It is clear that since the bombing and the trial that followed the events surrounding the case have become a political football. Whenever the country lurched to the right the four people who were hung back in 1887 become Socialist, Communistic scum. Whenever it lurched left they became martyrs trying to achieve a better world for the collective whole. The truth no doubt lies in the way that the reader sees the world.
The Haymarket riot is a cautionary tale for the occupy movement and anyone who advocates for an abandonment of non-violence. Once change occurs and a movement steps into violence it gives the authorities an excuse to bring all their weight to bear on the protesters and to close off public debate. The authorities are already doing this to a degree; but as they do more people wonder why they feel the need to do this to unarmed people and they are getting their butt kicked in the public relationship war. Give them an excuse and all that will changes. To quote John Lennon, "When you talk about destruction. Don't you know you can count me o...o...o...out."
I agreed with John Lennon then and I agree with it now. And it's not because I believe peace, love and understanding - which I do - but also because as a strategy of more violence strikes me to be a very short sighted path.
I think of how much the world has changed since 1887:
Back then, America seemed to believe in jury trials as there were no such thing as indefinite rendition and the authorities had to at least follow the pretense of law.
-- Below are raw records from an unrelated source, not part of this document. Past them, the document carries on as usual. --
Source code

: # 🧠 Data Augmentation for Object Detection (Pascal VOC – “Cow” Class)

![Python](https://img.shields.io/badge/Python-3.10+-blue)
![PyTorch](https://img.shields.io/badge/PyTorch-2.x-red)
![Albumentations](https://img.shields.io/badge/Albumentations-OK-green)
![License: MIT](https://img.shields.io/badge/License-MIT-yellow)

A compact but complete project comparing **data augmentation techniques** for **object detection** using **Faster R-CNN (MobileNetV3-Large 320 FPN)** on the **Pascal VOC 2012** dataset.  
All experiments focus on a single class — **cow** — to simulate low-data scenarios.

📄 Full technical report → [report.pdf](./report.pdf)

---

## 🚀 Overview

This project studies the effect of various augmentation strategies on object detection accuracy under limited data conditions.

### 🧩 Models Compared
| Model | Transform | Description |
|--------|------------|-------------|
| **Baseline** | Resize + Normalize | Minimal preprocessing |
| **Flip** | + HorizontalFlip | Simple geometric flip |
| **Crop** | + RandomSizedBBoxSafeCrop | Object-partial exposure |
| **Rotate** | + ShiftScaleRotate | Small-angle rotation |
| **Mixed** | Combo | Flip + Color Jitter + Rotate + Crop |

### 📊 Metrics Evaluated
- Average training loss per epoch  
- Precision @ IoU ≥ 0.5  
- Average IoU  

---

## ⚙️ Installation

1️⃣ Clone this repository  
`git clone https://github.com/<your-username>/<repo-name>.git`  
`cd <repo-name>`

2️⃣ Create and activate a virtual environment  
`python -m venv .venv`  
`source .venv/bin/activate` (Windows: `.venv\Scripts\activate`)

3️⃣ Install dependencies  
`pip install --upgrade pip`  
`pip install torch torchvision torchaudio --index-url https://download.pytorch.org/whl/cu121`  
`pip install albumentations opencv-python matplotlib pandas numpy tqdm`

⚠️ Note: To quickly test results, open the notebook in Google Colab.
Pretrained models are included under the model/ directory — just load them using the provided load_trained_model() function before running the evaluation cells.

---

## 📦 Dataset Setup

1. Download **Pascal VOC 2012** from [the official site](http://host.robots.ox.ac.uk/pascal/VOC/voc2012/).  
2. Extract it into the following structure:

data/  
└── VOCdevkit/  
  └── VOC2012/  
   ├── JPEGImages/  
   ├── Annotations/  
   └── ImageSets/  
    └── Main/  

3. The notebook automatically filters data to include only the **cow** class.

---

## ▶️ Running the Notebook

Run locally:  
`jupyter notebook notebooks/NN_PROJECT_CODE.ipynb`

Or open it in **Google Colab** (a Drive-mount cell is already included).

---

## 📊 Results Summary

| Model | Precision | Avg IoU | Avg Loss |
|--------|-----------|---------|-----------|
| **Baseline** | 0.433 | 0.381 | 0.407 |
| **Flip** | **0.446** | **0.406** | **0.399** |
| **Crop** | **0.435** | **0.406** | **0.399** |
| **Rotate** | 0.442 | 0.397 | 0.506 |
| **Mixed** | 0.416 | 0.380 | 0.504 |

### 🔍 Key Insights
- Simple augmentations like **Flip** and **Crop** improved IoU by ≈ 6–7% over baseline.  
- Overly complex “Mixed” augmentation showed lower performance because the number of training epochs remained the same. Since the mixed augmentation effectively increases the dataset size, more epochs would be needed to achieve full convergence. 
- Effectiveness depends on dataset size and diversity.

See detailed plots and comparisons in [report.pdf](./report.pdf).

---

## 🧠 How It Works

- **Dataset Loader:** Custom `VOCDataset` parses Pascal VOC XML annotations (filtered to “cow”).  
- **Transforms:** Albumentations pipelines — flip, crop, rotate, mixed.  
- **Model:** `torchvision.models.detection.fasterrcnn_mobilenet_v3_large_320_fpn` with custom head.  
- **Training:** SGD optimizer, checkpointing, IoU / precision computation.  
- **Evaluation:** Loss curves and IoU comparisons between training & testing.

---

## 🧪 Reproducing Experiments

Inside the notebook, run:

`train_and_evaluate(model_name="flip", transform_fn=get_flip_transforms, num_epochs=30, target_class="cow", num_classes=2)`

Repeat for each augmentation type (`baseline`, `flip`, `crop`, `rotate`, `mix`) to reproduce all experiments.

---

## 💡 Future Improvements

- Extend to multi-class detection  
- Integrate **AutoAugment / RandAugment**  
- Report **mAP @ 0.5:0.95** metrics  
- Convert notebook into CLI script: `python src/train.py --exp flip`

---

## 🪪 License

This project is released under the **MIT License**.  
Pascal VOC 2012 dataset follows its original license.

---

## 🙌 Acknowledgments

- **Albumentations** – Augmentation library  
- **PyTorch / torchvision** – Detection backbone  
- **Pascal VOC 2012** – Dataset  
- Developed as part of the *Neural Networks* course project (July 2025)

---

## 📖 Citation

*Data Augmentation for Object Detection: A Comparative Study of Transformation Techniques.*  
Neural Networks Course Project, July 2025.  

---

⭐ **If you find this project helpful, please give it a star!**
The strongest weapon that the police had were billy clubs and they weren't armed like they were something out of a robocop movie. They didn't have tanks, drones, tazors or pepper spray. Back then, there was still in active movement that believed in world peace and the brotherhood of workers in different countries. Since that time many see themselves as individual cogs in a collective war machine being threatened by hidden others, as they get individually screwed, as they send those under the individually off to fight in their leaders collective and multiple wars.
Monument to the policemen who entered the Haymarket. The monument for policemen who entered the square which seemed to set off the riot. The monument was blown up twice during the 1960s during another turbulent time. The state eventually packed the statue of where is was hidden on the grounds of the police academy.
In later time the Chicago police force took in active role in beating anti-war demonstrators at the 1968 rally. Putting on trial the Chicago seven where one of the defendants was actually gagged in a chair during the trial. The police force certainly have had their problems with the first amendment in the past.
Chicago in the 1960's looking like an Occupy movement forty years later. The problem is why does the police feel it's ok to beat Americans when they are exercising their first amendment right.
Studs Terkel talked about the Haymarket riots and the role labor has played in America. At the centennial he called the event "one of the most traumatic moments in American labor history." According to Terkel, "It was all about the fight for freer workplace...(Some young workers) bad mouth unions... (but they accept the freedom union gained for workers). But did they know how it came about, how many blacklistings, how many busted heads, how many busted lives it took? Whatever benefits American working people have today didn't come from the big heartedness of those who employed them, There were hard-fought gains, through hard-fought battles."
With that, it remains to be seen that if no one agitates or protests it will clearly slide back as it has for the last seventy years in an America that is complacent in their accomplishments.